::: RAW DATA

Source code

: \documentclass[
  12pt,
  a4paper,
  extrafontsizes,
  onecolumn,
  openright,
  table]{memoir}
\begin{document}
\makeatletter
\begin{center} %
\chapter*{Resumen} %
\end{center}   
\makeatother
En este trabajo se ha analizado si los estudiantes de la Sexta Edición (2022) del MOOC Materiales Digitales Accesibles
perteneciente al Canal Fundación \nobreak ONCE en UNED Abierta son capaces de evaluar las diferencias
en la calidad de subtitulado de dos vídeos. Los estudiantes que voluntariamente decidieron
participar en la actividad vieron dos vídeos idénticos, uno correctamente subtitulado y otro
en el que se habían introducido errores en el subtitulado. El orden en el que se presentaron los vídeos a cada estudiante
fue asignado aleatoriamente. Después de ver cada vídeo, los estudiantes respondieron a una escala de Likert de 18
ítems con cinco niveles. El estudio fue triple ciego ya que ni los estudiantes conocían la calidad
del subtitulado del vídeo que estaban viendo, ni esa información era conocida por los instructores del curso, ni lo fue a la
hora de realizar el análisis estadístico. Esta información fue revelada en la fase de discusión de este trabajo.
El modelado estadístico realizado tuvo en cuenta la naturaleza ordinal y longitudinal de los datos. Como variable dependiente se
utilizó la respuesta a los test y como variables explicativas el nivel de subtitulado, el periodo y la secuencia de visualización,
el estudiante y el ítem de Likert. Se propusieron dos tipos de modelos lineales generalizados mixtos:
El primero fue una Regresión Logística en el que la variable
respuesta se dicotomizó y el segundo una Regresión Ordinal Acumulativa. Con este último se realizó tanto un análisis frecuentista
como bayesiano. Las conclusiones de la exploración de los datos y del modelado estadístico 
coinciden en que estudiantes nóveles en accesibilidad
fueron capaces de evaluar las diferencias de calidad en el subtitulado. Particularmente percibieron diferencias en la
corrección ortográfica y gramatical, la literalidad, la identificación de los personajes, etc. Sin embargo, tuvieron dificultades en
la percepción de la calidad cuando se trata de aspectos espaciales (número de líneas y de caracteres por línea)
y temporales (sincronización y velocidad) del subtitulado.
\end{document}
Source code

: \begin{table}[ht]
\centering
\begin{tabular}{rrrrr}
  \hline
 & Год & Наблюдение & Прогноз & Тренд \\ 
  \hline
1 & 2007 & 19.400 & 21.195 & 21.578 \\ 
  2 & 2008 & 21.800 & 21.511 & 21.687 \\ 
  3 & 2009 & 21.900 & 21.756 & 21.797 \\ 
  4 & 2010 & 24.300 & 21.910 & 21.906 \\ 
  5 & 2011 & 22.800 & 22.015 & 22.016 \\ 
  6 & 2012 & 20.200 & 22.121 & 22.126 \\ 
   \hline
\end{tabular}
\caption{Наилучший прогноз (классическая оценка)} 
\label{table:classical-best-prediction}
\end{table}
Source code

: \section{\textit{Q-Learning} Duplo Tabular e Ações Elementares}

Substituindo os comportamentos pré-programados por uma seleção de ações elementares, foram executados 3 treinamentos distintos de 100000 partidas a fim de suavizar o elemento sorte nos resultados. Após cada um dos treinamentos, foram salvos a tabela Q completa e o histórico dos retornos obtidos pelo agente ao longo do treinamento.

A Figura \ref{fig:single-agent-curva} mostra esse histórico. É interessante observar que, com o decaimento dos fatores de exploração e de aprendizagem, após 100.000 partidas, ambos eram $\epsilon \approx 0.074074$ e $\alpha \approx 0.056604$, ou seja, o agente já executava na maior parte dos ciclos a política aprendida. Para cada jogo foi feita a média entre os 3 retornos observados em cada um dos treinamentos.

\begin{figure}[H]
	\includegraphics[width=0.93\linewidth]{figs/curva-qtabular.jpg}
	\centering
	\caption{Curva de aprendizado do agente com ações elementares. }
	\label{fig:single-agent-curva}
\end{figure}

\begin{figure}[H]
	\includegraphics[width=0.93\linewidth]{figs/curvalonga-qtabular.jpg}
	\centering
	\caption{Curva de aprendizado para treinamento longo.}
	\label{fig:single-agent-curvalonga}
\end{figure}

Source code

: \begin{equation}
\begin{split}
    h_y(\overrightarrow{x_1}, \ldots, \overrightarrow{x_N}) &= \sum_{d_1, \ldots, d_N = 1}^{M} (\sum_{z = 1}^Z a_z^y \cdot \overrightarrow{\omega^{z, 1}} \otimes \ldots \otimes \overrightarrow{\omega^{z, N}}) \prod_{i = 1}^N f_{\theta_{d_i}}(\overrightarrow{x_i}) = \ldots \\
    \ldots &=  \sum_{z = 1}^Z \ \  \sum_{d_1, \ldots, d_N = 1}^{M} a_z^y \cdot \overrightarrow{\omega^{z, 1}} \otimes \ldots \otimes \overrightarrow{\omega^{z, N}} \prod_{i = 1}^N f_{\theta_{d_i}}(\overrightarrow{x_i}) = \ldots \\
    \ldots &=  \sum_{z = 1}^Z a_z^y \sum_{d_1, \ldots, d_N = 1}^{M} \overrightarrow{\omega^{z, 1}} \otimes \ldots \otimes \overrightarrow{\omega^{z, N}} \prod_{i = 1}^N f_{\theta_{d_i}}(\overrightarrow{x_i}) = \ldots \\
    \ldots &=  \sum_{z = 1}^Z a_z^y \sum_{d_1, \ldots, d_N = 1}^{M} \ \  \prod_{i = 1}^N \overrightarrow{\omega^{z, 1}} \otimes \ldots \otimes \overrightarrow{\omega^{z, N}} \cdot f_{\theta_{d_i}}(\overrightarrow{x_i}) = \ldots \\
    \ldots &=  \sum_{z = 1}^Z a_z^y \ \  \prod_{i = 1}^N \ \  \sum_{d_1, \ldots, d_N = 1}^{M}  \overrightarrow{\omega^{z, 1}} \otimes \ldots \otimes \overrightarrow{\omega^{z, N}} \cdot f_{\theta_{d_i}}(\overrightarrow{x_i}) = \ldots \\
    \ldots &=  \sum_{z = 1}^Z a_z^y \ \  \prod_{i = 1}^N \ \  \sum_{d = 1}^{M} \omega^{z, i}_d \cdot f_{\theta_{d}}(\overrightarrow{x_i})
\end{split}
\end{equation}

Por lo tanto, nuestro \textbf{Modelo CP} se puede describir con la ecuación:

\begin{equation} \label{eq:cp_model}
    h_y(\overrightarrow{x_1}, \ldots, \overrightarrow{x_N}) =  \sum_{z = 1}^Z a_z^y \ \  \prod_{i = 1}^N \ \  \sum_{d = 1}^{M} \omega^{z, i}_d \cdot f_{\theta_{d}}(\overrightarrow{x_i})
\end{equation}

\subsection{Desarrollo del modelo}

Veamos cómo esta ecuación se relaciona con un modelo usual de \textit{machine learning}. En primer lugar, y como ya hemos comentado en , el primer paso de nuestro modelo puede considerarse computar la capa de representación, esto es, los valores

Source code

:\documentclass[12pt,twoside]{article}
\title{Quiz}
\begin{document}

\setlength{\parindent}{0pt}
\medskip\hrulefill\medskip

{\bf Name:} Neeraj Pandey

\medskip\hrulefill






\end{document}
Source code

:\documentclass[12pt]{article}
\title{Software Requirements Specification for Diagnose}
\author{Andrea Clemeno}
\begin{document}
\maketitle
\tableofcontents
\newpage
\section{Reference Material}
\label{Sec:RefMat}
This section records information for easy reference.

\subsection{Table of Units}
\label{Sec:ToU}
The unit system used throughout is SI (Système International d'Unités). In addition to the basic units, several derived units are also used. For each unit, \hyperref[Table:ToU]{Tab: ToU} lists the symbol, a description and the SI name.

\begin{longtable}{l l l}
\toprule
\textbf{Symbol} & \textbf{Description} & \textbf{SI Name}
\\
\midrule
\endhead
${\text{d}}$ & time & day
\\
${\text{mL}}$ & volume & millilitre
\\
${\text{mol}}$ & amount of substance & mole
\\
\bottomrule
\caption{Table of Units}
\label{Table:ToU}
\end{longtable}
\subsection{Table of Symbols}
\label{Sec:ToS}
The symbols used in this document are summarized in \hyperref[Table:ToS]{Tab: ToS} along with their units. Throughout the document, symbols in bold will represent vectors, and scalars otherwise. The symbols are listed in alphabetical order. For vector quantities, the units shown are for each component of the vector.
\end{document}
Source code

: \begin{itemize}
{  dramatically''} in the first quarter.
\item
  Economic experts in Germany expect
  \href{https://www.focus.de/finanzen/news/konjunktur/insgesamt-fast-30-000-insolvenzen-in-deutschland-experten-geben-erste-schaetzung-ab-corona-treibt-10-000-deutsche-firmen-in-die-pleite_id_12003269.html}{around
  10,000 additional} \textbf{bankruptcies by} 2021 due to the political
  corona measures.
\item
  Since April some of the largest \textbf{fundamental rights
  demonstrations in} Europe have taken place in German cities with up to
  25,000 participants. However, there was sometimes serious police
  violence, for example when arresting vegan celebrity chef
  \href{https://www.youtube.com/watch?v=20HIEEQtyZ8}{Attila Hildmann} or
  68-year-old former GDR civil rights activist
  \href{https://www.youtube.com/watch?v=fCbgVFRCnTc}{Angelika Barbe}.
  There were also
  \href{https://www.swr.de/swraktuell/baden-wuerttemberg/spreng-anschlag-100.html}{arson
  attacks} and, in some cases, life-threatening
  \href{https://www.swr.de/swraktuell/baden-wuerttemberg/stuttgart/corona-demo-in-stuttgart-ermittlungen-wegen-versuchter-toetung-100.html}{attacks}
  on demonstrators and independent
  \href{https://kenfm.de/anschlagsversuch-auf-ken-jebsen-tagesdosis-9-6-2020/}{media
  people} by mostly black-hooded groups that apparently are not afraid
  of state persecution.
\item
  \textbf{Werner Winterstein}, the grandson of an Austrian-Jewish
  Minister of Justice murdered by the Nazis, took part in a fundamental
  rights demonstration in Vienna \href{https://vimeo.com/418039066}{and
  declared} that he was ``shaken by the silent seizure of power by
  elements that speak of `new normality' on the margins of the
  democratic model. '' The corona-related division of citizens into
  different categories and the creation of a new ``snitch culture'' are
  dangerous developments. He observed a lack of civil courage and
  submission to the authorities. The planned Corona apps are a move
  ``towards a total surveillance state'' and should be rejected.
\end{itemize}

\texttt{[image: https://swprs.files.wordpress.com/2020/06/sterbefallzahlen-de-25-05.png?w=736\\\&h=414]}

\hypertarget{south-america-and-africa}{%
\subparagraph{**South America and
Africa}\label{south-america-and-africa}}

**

::::::

## WHAT YOU NEED TO DO
From the line with "submission to the" to the final line of the entries above, return every line exactly as written.

## WRITTEN ANSWER
  submission to the authorities. The planned Corona apps are a move
  ``towards a total surveillance state'' and should be rejected.
\end{itemize}

\texttt{[image: https://swprs.files.wordpress.com/2020/06/sterbefallzahlen-de-25-05.png?w=736\\\&h=414]}

\hypertarget{south-america-and-africa}{%
\subparagraph{**South America and
Africa}\label{south-america-and-africa}}

**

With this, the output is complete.